Beide moties werden ingediend tijdens het tweeminutendebat ‘Aantal ontwikkelingen op het gebied van soortenbeleid’ op 11 oktober.
Landelijke aanpak invasieve exoten
In de motie Van der Plas staat dat de bestrijding van invasieve exoten verplicht is gesteld door de Europese Unie. En dat de aanpak nu door het Rijk wordt uitgezet naar de provincies, wat wisselende uitkomsten geeft. Daarom is het verzoek om de bestrijding van invasieve exoten landelijk aan te gaan pakken.
Minister Van der Wal-Zeggelink voor Natuur en Stikstof gaf tijdens het debat aan dat de bestrijding van invasieve exoten formeel een taak van de provincies is. En dat de uitvoering van deze motie wel in nadrukkelijke samenspraak met de provincies moet worden gezien.
Wat vinden de waterschappen?
Een landelijke aanpak valt of staat met het beschikbaar stellen van voldoende middelen aan provincies of andere regionaal werkende partijen. Het Rijk heeft geen uitvoeringsorganisatie om een dergelijke taak uit te voeren. En met de aanpak van de rivierkreeftenproblematiek: inzet door beroepsvissers met als enige vergoeding de opbrengst, is laten zien dat deze beheermaatregel niet effectief is.
Overigens hoort bij een landelijke aanpak ook het aanspreken van buurlanden op de naleving van hun verplichtingen uit de invasieve exotenverordening. De waterschappen geven zo’n 3 miljoen euro per jaar uit om de instroom van muskus- en beverratten uit Duitsland weg te vangen langs de grens.
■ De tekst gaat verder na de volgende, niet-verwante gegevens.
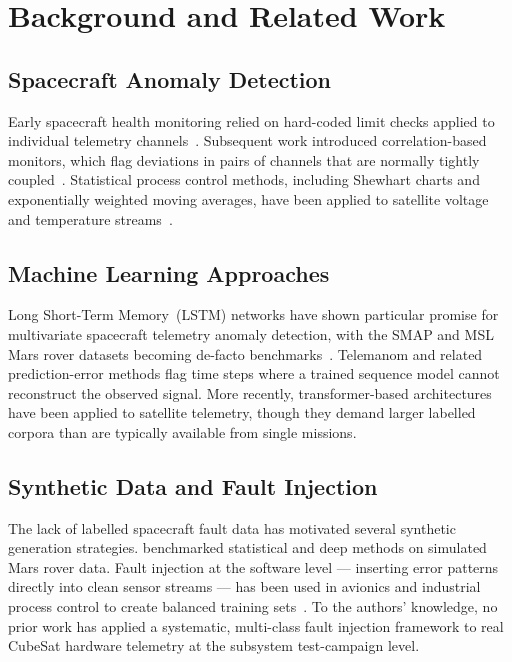 \documentclass[conference]{IEEEtran}
\begin{document}
\section{Background and Related Work}
\label{sec:background}

\subsection{Spacecraft Anomaly Detection}

Early spacecraft health monitoring relied on hard-coded limit checks
applied to individual telemetry channels~\cite{iverson2008general}.
Subsequent work introduced correlation-based monitors, which flag
deviations in pairs of channels that are normally tightly
coupled~\cite{srivastava2005discovering}.  Statistical process control
methods, including Shewhart charts and exponentially weighted moving
averages, have been applied to satellite voltage and temperature
streams~\cite{susto2018multivariate}.

\subsection{Machine Learning Approaches}

Long Short-Term Memory~(LSTM) networks have shown particular promise
for multivariate spacecraft telemetry anomaly detection, with the
SMAP and MSL Mars rover datasets becoming de-facto
benchmarks~\cite{hundman2018detecting}.  Telemanom and related
prediction-error methods flag time steps where a trained sequence
model cannot reconstruct the observed signal.  More recently,
transformer-based architectures~\cite{xu2021anomaly} have been
applied to satellite telemetry, though they demand larger labelled
corpora than are typically available from single missions.

\subsection{Synthetic Data and Fault Injection}

The lack of labelled spacecraft fault data has motivated several
synthetic generation strategies.  \cite{kerner2020comparison}
benchmarked statistical and deep methods on simulated Mars rover
data.  Fault injection at the software level — inserting error
patterns directly into clean sensor streams — has been used in
avionics and industrial process control to create balanced training
sets~\cite{natschlaeger2010fault}.  To the authors' knowledge, no
prior work has applied a systematic, multi-class fault injection
framework to real CubeSat hardware telemetry at the subsystem
test-campaign level.
\end{document}
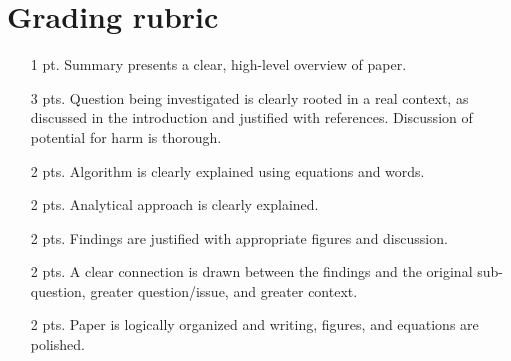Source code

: \section{Grading rubric}
\begin{itemize}
\item [1 pt.] Summary presents a clear, high-level overview of paper.
\item [3 pts.] Question being investigated is clearly rooted in a real context, as discussed in the introduction and justified with references. Discussion of potential for harm is thorough.
\item [2 pts.] Algorithm is clearly explained using equations and words.
\item [2 pts.] Analytical approach is clearly explained.
\item [2 pts.] Findings are justified with appropriate figures and discussion.
\item [2 pts.] A clear connection is drawn between the findings and the original sub-question, greater question/issue, and greater context.
\item [2 pts.] Paper is logically organized and writing, figures, and equations are polished.
\end{itemize}

\pagebreak
\shipoutAnswer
Aanpassing wetgeving Amerikaanse rivierkreeft
De motie Van Campen roept het kabinet op om de wet- en regelgeving rond de Amerikaanse rivierkreeft aan te passen. Zodat bevissing op verantwoorde wijze met fuik en kreeftenkorf, breder wordt toegestaan dan door alleen de beroepsvisserij. Bijvoorbeeld ook door sportvissers en agrariërs. Ook verzoekt de motie de regering om een ‘offensief invasieve exoten’ op te stellen. Zodat bedreiging van biodiversiteit, waterinfrastructuur en de waterkwaliteit wordt tegengaan.
De motie was eerder ontraden door de minister. Daarom verzoekt Kamerlid Van Campen het kabinet om een brief waarin staat hoe het kabinet van plan is invulling te geven aan de uitvoering van deze motie.
Wat vinden de waterschappen?
De waterschappen staan achter het idee om de wet- en regelgeving aan te passen zodat ook anderen dan beroepsvissers uitheemse rivierkreeften mogen bestrijden. Uitgangspunt hierbij zou moeten zijn er een vrijstelling komt voor de soorten op de Unielijst invasieve exoten. Daarnaast zouden de soorten van de Unielijst vrij bevisbaar/te vangen moeten zijn door specifieke partijen, waarbij toestemming van de visrechthebbende (de eigenaar) niet nodig zou hoeven zijn. Tenslotte zou de vrijstelling alleen moeten gelden voor bepaalde selectieve vangmiddelen (die alleen rivierkreeften vangen).
> Bekijk het Unie-standpunt over de Amerikaanse rivierkreeft
Wat betreft het laatste deel van de motie, willen de waterschappen betrokken worden bij het opstellen van het ‘offensief invasieve exoten’.